Old system: County did not provide attorneys for families.

New system: Attorneys are provided by the Department of Public Defense, if wanted.

Old system: Involved officer could voluntarily testify or be subpoenaed to testify (officer maintains Fifth Amendment right against self-incrimination).

New system: Lead investigator of incident will testify, and chief law enforcement officer (or designee) will answer questions about training and policy. Involved officer can voluntarily testify, but not be subpoenaed. However, if the subpoenaed officer does not testify, may not be represented by legal counsel.

Revised June 15 order: Involved officer may voluntarily testify or be subpoenaed to testify (officer maintains Fifth Amendment right against self-incrimination), and officer may be represented by counsel throughout the proceeding regardless of whether they actually testify.

Constantine said the creation and issuance of the 2018 Executive Order was supported by:

Andre Taylor, founder of Not This Time, a community organization focused on reducing fatal police shootings, changing the laws that govern the use of force and rebuilding trust between our communities and the police who are sworn to protect and serve us. His brother Che Taylor was fatally shot by Seattle Police in 2016

Fae Brooks, co-chair of the King County Inquest Process and Review Committee and retired chief of the criminal investigations division of the King County Sheriffs Office

James Schrimpsher, Lodge 27 President of the Washington Fraternal Order of Police

Diane Narasaki, executive director, Asian Counseling and Referral Services

Almost immediately, several cities including the city of Seattle, King County Sheriff, and individual Seattle police officers filed lawsuits challenging various aspects of the inquest process, Constantine said. Three families of the deceased also filed litigation.

The Obet, Lyle and Butts families lawsuits include several items, such as making inquests include potential criminal charges against officers, and giving attorneys the ability to subpoena officers.

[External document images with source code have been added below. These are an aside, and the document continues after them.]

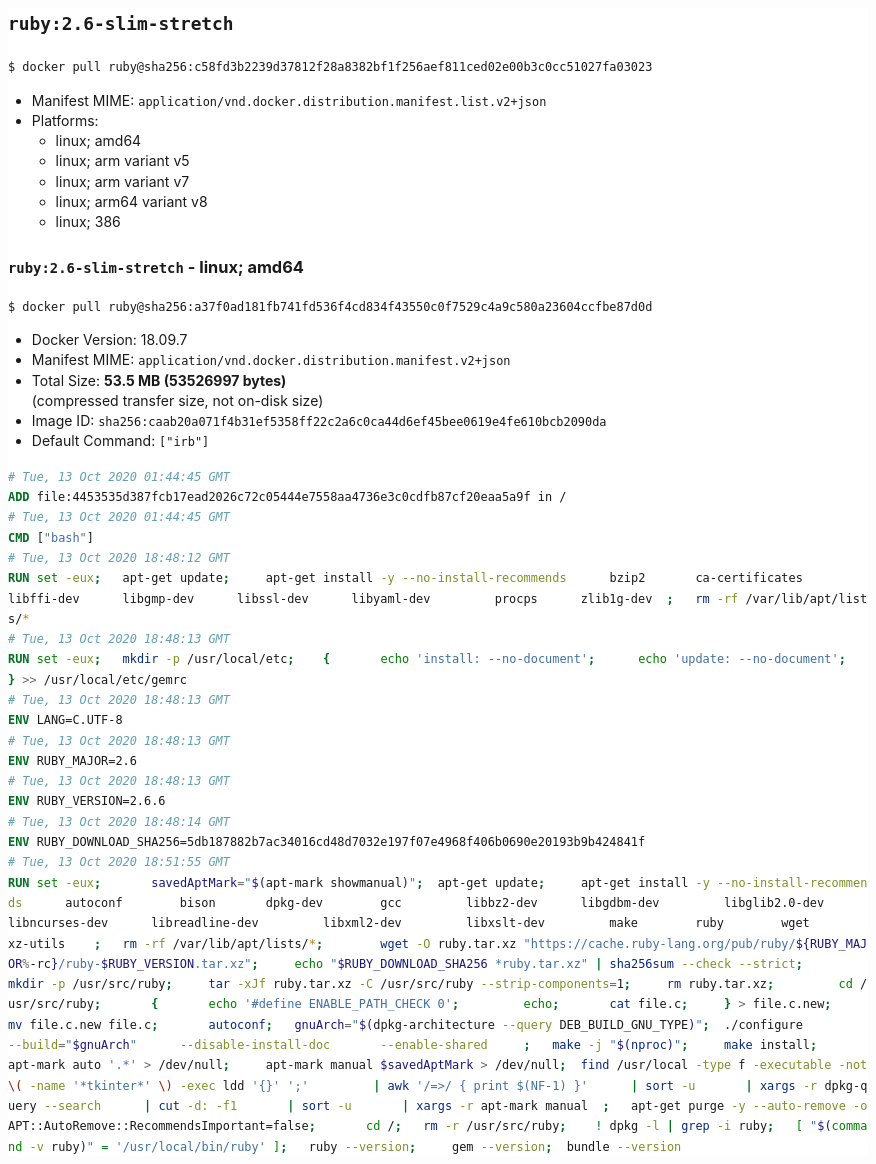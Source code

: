 ## `ruby:2.6-slim-stretch`

```console
$ docker pull ruby@sha256:c58fd3b2239d37812f28a8382bf1f256aef811ced02e00b3c0cc51027fa03023
```

-	Manifest MIME: `application/vnd.docker.distribution.manifest.list.v2+json`
-	Platforms:
	-	linux; amd64
	-	linux; arm variant v5
	-	linux; arm variant v7
	-	linux; arm64 variant v8
	-	linux; 386

### `ruby:2.6-slim-stretch` - linux; amd64

```console
$ docker pull ruby@sha256:a37f0ad181fb741fd536f4cd834f43550c0f7529c4a9c580a23604ccfbe87d0d
```

-	Docker Version: 18.09.7
-	Manifest MIME: `application/vnd.docker.distribution.manifest.v2+json`
-	Total Size: **53.5 MB (53526997 bytes)**  
	(compressed transfer size, not on-disk size)
-	Image ID: `sha256:caab20a071f4b31ef5358ff22c2a6c0ca44d6ef45bee0619e4fe610bcb2090da`
-	Default Command: `["irb"]`

```dockerfile
# Tue, 13 Oct 2020 01:44:45 GMT
ADD file:4453535d387fcb17ead2026c72c05444e7558aa4736e3c0cdfb87cf20eaa5a9f in / 
# Tue, 13 Oct 2020 01:44:45 GMT
CMD ["bash"]
# Tue, 13 Oct 2020 18:48:12 GMT
RUN set -eux; 	apt-get update; 	apt-get install -y --no-install-recommends 		bzip2 		ca-certificates 		libffi-dev 		libgmp-dev 		libssl-dev 		libyaml-dev 		procps 		zlib1g-dev 	; 	rm -rf /var/lib/apt/lists/*
# Tue, 13 Oct 2020 18:48:13 GMT
RUN set -eux; 	mkdir -p /usr/local/etc; 	{ 		echo 'install: --no-document'; 		echo 'update: --no-document'; 	} >> /usr/local/etc/gemrc
# Tue, 13 Oct 2020 18:48:13 GMT
ENV LANG=C.UTF-8
# Tue, 13 Oct 2020 18:48:13 GMT
ENV RUBY_MAJOR=2.6
# Tue, 13 Oct 2020 18:48:13 GMT
ENV RUBY_VERSION=2.6.6
# Tue, 13 Oct 2020 18:48:14 GMT
ENV RUBY_DOWNLOAD_SHA256=5db187882b7ac34016cd48d7032e197f07e4968f406b0690e20193b9b424841f
# Tue, 13 Oct 2020 18:51:55 GMT
RUN set -eux; 		savedAptMark="$(apt-mark showmanual)"; 	apt-get update; 	apt-get install -y --no-install-recommends 		autoconf 		bison 		dpkg-dev 		gcc 		libbz2-dev 		libgdbm-dev 		libglib2.0-dev 		libncurses-dev 		libreadline-dev 		libxml2-dev 		libxslt-dev 		make 		ruby 		wget 		xz-utils 	; 	rm -rf /var/lib/apt/lists/*; 		wget -O ruby.tar.xz "https://cache.ruby-lang.org/pub/ruby/${RUBY_MAJOR%-rc}/ruby-$RUBY_VERSION.tar.xz"; 	echo "$RUBY_DOWNLOAD_SHA256 *ruby.tar.xz" | sha256sum --check --strict; 		mkdir -p /usr/src/ruby; 	tar -xJf ruby.tar.xz -C /usr/src/ruby --strip-components=1; 	rm ruby.tar.xz; 		cd /usr/src/ruby; 		{ 		echo '#define ENABLE_PATH_CHECK 0'; 		echo; 		cat file.c; 	} > file.c.new; 	mv file.c.new file.c; 		autoconf; 	gnuArch="$(dpkg-architecture --query DEB_BUILD_GNU_TYPE)"; 	./configure 		--build="$gnuArch" 		--disable-install-doc 		--enable-shared 	; 	make -j "$(nproc)"; 	make install; 		apt-mark auto '.*' > /dev/null; 	apt-mark manual $savedAptMark > /dev/null; 	find /usr/local -type f -executable -not \( -name '*tkinter*' \) -exec ldd '{}' ';' 		| awk '/=>/ { print $(NF-1) }' 		| sort -u 		| xargs -r dpkg-query --search 		| cut -d: -f1 		| sort -u 		| xargs -r apt-mark manual 	; 	apt-get purge -y --auto-remove -o APT::AutoRemove::RecommendsImportant=false; 		cd /; 	rm -r /usr/src/ruby; 	! dpkg -l | grep -i ruby; 	[ "$(command -v ruby)" = '/usr/local/bin/ruby' ]; 	ruby --version; 	gem --version; 	bundle --version
```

The litigation by the cities of Seattle, Kent, Auburn, Federal Way and King County Sheriffs challenge almost every aspect of the inquest system, including: police policies and training should not be part of inquests, disciplinary history of officers should not be allowed, expert testimony should be limited, and inquests should not be presided over by administrators (retired judges). The King County Sheriff contends that the King County Charter exempts it from inquests.

The city of Kent is utilizing the proper legal channels in order to have an impartial court of law settle a significant dispute regarding the interpretation of law, City communications manager Bailey Stober said in a statement. It is clear to us that the county executive is politicizing and attempting to bully South County cities into dropping a suit which highlights significant legal shortcoming of his new inquest process. The process was so out of line that the city of Seattle first filed the lawsuit and was joined by the King County Sheriff, the executives own county law enforcement agency.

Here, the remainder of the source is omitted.